L’ULTRA

Passionné, prêt à mourir pour son équipe. Parfois trop, les excès de violence et de cassage c’est souvent eux

La question de la violence dans les stades de football de l’hexagone revient comme un boomerang sur le devant de la scène. Les ultras sont souvent accusés, la plupart du temps, à tort, des maux du football français et d’encourager la violence dans les stades. Ils dérangent. Mais pourquoi ? Analyse.

C’est un fait. La France est maître dans l’art de sanctionner les groupes de supporters des clubs de Ligue 1 et Ligue 2. Ces sanctions, dirigées à l’encontre des ultras, créent un fossé entre les élites et les supporters. Fossé, qui s’agrandit d’années en années, laissant entrevoir un point de non retour. Comment en est-on arrivé jusqu’ici. Les ultras sont-ils violents comme le prétendent les instances qui les punissent, ou essaie-t-on de restreindre l’action de ces supporters, quitte à les priver de stades, dans les cas les plus extrêmes?

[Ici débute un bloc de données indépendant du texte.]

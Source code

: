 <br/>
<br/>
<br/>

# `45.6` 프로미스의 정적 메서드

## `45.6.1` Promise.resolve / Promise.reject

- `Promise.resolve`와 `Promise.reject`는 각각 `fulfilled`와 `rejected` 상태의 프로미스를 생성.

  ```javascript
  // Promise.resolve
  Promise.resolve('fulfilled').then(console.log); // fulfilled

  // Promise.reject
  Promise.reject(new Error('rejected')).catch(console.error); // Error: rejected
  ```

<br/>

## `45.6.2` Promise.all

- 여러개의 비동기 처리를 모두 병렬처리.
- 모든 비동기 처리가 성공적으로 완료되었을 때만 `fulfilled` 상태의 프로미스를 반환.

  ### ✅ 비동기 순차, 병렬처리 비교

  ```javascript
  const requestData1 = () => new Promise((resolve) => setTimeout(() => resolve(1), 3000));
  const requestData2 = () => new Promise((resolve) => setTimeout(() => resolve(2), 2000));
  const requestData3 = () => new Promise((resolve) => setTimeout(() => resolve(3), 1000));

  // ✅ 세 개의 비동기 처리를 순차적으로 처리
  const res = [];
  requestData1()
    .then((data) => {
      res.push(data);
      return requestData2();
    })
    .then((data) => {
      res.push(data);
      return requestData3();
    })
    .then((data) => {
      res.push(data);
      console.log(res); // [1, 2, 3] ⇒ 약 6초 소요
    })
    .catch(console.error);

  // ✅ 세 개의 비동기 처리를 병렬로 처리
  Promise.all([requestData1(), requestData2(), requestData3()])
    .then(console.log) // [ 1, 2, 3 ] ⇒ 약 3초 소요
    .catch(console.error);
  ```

LA VIOLENCE DANS LE SUPPORTERISME

par SIMON, ultra de l'Olympique de Marseille

Alors pourquoi ces dirigeants veulent-ils éradiquer la mouvance ultra ? Ces groupes sont-ils réellement dangereux pour les autres supporters ? Sont-ils néfastes pour le football français ? Dans les faits, rien ne le prouve. Au contraire, dans ces groupes règne une bienveillance envers ceux qui sont extérieurs au groupe, ainsi que pour les membres du groupe. Oui, des cas de violences existent toujours, qu’ils soient physiques ou verbaux. Mais ils tendent à diminuer avec le temps. En revanche, ce qui est certain, c’est que ces groupes s’opposent fortement, via des banderoles ou des chants, aux politiques, aux dirigeants, à cette image du football moderne qui veut les priver de liberté et changer leurs habitudes.